EXERCISE OBJECTIVE. Return each line of the entries that holds the string "Step".

Records drawn from a dataset
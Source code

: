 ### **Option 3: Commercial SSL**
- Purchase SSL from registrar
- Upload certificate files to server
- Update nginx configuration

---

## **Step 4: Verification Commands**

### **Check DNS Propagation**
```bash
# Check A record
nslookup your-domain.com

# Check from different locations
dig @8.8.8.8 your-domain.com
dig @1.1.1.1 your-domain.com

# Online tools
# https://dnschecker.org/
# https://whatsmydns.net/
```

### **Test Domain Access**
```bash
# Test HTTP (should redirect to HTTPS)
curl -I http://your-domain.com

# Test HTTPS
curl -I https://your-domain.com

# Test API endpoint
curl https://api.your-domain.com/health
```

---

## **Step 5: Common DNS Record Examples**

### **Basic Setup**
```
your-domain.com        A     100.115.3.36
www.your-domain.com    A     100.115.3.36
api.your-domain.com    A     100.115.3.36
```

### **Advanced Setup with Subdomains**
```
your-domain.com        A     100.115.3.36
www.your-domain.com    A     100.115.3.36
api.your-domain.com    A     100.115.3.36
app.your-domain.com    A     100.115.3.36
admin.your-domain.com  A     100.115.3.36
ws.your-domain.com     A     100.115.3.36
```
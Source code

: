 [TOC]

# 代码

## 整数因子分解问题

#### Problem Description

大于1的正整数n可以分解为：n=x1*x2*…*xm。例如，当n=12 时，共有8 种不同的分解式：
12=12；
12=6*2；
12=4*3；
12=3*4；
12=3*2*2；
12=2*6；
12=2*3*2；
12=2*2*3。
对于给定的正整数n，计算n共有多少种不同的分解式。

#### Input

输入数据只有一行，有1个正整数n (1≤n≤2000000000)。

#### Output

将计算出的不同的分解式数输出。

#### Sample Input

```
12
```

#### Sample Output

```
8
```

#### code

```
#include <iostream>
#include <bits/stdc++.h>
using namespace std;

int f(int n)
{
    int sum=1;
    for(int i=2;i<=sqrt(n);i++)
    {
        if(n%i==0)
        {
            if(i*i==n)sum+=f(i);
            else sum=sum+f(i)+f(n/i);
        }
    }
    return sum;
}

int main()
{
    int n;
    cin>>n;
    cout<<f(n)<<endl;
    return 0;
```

WRITTEN RESPONSE.
## **Step 4: Verification Commands**
## **Step 5: Common DNS Record Examples**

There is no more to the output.